WHAT THE EXERCISE ASKS - The full listing is to be written out again, unchanged.

DATA SHOWN below:

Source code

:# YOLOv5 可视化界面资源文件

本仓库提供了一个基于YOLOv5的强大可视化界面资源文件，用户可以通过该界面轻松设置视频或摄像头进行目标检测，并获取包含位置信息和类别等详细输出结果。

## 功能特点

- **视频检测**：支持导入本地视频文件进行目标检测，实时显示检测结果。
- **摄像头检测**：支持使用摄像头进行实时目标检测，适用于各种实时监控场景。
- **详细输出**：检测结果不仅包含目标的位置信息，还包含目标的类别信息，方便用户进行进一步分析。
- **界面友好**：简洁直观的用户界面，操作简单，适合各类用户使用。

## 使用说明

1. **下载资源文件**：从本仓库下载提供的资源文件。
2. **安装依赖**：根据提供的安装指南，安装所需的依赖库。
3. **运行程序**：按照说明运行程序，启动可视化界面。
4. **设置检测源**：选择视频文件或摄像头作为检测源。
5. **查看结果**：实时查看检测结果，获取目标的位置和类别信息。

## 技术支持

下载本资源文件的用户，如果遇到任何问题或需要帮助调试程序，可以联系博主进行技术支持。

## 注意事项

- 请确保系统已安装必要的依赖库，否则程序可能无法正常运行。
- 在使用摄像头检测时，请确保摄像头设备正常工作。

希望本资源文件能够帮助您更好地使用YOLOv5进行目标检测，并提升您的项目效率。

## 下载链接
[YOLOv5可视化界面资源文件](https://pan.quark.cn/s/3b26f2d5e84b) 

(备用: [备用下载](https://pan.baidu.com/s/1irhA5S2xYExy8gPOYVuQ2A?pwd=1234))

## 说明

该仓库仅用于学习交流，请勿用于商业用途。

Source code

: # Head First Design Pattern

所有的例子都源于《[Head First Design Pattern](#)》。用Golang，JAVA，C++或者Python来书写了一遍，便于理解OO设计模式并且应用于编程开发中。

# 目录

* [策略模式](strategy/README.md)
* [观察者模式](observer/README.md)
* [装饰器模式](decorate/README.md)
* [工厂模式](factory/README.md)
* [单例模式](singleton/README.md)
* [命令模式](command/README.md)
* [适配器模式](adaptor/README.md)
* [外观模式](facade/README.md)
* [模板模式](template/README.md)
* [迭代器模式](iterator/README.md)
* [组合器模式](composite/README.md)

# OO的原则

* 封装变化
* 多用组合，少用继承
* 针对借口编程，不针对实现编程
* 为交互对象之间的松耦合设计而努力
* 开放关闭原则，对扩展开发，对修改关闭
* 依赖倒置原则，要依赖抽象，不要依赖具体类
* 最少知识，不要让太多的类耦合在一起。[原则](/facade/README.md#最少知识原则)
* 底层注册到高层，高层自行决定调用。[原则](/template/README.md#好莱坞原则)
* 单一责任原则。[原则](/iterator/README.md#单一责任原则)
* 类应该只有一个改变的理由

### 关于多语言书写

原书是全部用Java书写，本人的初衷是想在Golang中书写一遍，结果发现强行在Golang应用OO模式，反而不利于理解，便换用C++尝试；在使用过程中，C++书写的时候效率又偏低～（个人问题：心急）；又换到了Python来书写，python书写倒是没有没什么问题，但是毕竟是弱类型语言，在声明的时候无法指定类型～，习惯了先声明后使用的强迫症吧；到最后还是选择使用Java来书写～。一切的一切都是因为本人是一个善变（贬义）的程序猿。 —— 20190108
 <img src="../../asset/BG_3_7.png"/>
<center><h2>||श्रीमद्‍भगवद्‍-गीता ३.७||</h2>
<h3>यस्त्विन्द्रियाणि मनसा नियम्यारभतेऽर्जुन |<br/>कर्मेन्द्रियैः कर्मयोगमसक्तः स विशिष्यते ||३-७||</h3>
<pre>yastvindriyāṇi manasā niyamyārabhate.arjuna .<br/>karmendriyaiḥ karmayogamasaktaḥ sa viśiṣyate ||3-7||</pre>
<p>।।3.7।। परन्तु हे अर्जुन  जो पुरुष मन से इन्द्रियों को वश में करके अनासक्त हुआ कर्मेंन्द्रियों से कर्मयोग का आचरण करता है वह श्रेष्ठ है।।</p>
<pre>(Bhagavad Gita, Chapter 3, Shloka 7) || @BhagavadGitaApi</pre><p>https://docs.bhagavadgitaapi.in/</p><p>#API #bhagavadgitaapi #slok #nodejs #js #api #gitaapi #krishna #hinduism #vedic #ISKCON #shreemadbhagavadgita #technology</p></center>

End of DATA SHOWN.

ANSWER TO THIS EXERCISE -
Source code

:# YOLOv5 可视化界面资源文件

本仓库提供了一个基于YOLOv5的强大可视化界面资源文件，用户可以通过该界面轻松设置视频或摄像头进行目标检测，并获取包含位置信息和类别等详细输出结果。

## 功能特点

- **视频检测**：支持导入本地视频文件进行目标检测，实时显示检测结果。
- **摄像头检测**：支持使用摄像头进行实时目标检测，适用于各种实时监控场景。
- **详细输出**：检测结果不仅包含目标的位置信息，还包含目标的类别信息，方便用户进行进一步分析。
- **界面友好**：简洁直观的用户界面，操作简单，适合各类用户使用。

## 使用说明

1. **下载资源文件**：从本仓库下载提供的资源文件。
2. **安装依赖**：根据提供的安装指南，安装所需的依赖库。
3. **运行程序**：按照说明运行程序，启动可视化界面。
4. **设置检测源**：选择视频文件或摄像头作为检测源。
5. **查看结果**：实时查看检测结果，获取目标的位置和类别信息。

## 技术支持

下载本资源文件的用户，如果遇到任何问题或需要帮助调试程序，可以联系博主进行技术支持。

## 注意事项

- 请确保系统已安装必要的依赖库，否则程序可能无法正常运行。
- 在使用摄像头检测时，请确保摄像头设备正常工作。

希望本资源文件能够帮助您更好地使用YOLOv5进行目标检测，并提升您的项目效率。

## 下载链接
[YOLOv5可视化界面资源文件](https://pan.quark.cn/s/3b26f2d5e84b) 

(备用: [备用下载](https://pan.baidu.com/s/1irhA5S2xYExy8gPOYVuQ2A?pwd=1234))

## 说明

该仓库仅用于学习交流，请勿用于商业用途。

Source code

: # Head First Design Pattern

所有的例子都源于《[Head First Design Pattern](#)》。用Golang，JAVA，C++或者Python来书写了一遍，便于理解OO设计模式并且应用于编程开发中。

# 目录

* [策略模式](strategy/README.md)
* [观察者模式](observer/README.md)
* [装饰器模式](decorate/README.md)
* [工厂模式](factory/README.md)
* [单例模式](singleton/README.md)
* [命令模式](command/README.md)
* [适配器模式](adaptor/README.md)
* [外观模式](facade/README.md)
* [模板模式](template/README.md)
* [迭代器模式](iterator/README.md)
* [组合器模式](composite/README.md)

# OO的原则

* 封装变化
* 多用组合，少用继承
* 针对借口编程，不针对实现编程
* 为交互对象之间的松耦合设计而努力
* 开放关闭原则，对扩展开发，对修改关闭
* 依赖倒置原则，要依赖抽象，不要依赖具体类
* 最少知识，不要让太多的类耦合在一起。[原则](/facade/README.md#最少知识原则)
* 底层注册到高层，高层自行决定调用。[原则](/template/README.md#好莱坞原则)
* 单一责任原则。[原则](/iterator/README.md#单一责任原则)
* 类应该只有一个改变的理由

### 关于多语言书写

原书是全部用Java书写，本人的初衷是想在Golang中书写一遍，结果发现强行在Golang应用OO模式，反而不利于理解，便换用C++尝试；在使用过程中，C++书写的时候效率又偏低～（个人问题：心急）；又换到了Python来书写，python书写倒是没有没什么问题，但是毕竟是弱类型语言，在声明的时候无法指定类型～，习惯了先声明后使用的强迫症吧；到最后还是选择使用Java来书写～。一切的一切都是因为本人是一个善变（贬义）的程序猿。 —— 20190108
 <img src="../../asset/BG_3_7.png"/>
<center><h2>||श्रीमद्‍भगवद्‍-गीता ३.७||</h2>
<h3>यस्त्विन्द्रियाणि मनसा नियम्यारभतेऽर्जुन |<br/>कर्मेन्द्रियैः कर्मयोगमसक्तः स विशिष्यते ||३-७||</h3>
<pre>yastvindriyāṇi manasā niyamyārabhate.arjuna .<br/>karmendriyaiḥ karmayogamasaktaḥ sa viśiṣyate ||3-7||</pre>
<p>।।3.7।। परन्तु हे अर्जुन  जो पुरुष मन से इन्द्रियों को वश में करके अनासक्त हुआ कर्मेंन्द्रियों से कर्मयोग का आचरण करता है वह श्रेष्ठ है।।</p>
<pre>(Bhagavad Gita, Chapter 3, Shloka 7) || @BhagavadGitaApi</pre><p>https://docs.bhagavadgitaapi.in/</p><p>#API #bhagavadgitaapi #slok #nodejs #js #api #gitaapi #krishna #hinduism #vedic #ISKCON #shreemadbhagavadgita #technology</p></center>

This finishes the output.